Nunca me senti muito bem perto de muita gente. Eu gostava de conversar, mas não com todas as pessoas. Eu nunca gostei muito dos professores homens que me davam aula. Eu os achava grossos e eles nunca gostavam que perguntássemos nada. Ainda bem que eu não tive muitas dúvidas. Quando eu tinha dúvidas, eu podia ir até a diretora Carmem, que continuou a falar comigo quase todos os dias. Ela disse que eu também iria continuar tendo consultas com o doutor Alexandre as vezes, mas que agora as visitas dele não precisavam mais ser tão frequentes.

- Mas diretora Carmem, eu já me sinto muito melhor.

- Eu sei, Ana. Mas é só por precaução. Não queremos que você adoeça de novo, não é? E me diga, como foram suas férias?

- Ah, diretora Carmem, foram muito boas. Eu pude brincar muito e a senhora viu o que eu estou usando?

- O tênis que lhe dei. Ainda bem que você gostou.

- Sim, diretora Carmem e me serviu perfeitamente.

- Que bom. E como foi com sua mãe?

- Como assim, diretora Carmem?

- Ela tirou férias também?

- Não. Todos os anos, quando chega esse período que a maioria tira férias, a mamãe trabalha muito e quase não fica em casa. Ela sai para trabalhar todos os dias bem cedo e só chega em casa bem tarde. Mas eu nunca ficava sozinha, não mais, porque agora eu podia brincar com o Davi na frente de casa.

- Entendo. E quem cozinha para você durante esse tempo que você fica sozinha?

- A mamãe sempre deixa alguma coisa pronta. - Eu menti, é claro. Ela nunca deixava comida pronta. Lúcia nem cozinhava. Mas agora eu já tinha crescido um pouco e conseguia alcançar algumas comidas que ela deixava em cima do armário. Fora que o Davi passou a me levar comida também. Eu nunca disse para ele que sentia fome ou algo do tipo, mas ele parecia adivinhar os dias que eu ainda não tinha comido nada.

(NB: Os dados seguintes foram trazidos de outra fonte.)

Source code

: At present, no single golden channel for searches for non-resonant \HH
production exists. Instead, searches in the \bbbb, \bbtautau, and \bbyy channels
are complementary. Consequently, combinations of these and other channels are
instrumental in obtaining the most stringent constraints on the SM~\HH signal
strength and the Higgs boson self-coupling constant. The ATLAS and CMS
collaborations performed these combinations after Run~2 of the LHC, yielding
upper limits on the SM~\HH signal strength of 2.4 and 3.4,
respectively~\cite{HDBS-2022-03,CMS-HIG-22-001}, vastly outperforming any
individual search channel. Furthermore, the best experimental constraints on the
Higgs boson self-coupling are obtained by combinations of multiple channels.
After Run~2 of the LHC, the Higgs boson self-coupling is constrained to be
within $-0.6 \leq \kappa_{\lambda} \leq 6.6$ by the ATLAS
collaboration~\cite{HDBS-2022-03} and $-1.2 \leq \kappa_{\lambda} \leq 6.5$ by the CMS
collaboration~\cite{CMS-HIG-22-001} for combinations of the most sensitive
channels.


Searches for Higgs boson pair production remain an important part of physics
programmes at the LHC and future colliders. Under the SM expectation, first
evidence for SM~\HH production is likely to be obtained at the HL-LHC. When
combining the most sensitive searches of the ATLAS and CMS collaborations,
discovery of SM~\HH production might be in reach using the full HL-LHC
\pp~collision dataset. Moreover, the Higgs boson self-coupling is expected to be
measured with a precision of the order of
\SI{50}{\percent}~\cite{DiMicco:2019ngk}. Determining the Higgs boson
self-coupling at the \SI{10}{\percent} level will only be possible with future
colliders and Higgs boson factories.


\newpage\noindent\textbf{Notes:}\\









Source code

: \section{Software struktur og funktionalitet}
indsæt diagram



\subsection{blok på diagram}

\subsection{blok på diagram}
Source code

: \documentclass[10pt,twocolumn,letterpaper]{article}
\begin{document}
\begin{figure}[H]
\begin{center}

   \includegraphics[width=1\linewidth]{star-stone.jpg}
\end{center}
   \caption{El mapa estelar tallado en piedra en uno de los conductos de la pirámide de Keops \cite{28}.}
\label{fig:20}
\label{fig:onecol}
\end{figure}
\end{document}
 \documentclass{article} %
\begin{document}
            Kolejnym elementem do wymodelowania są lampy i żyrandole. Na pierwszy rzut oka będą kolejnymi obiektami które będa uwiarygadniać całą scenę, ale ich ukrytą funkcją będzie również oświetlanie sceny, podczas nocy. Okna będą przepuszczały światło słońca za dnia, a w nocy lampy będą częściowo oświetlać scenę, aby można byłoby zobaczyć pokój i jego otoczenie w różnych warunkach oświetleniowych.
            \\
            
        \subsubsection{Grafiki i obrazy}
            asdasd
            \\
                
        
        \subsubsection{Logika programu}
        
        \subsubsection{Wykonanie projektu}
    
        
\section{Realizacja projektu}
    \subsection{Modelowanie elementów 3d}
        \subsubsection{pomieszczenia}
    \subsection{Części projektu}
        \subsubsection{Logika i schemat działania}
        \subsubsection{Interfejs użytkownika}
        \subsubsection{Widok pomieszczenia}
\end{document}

Anos depois eu vim descobrir que quem mandava Davi me levar comida era a mãe dele. Dona Mariete nunca conversou comigo por muito tempo, não enquanto eu era criança. Ela não sabia o que acontecia comigo, o que eu passava em casa, mas acho que ela como mãe, sabia que as vezes eu precisava de algumas coisas. Muitas vezes, durante aquelas férias, foi por causa dela que eu não passei fome. Nunca a agradeci, não por causa disso.

Aquele ano também acabou passando muito rápido. Eu quase não ficava mais em casa, porque eu estudava de manhã e de tarde eu fazia todas as aulas de reforço que eu podia fazer. A diretora Carmem havia implementado essas aulas na parte da tarde para os alunos que tinham dificuldades ou ainda tinham muitas dúvidas. Eu não tinha dúvidas e nem dificuldade sobre os assuntos que eu estava estudando, mas eu queria poder aprender mais. Aí eu aproveitava essas aulas extras para aprender os assuntos dos anos seguintes.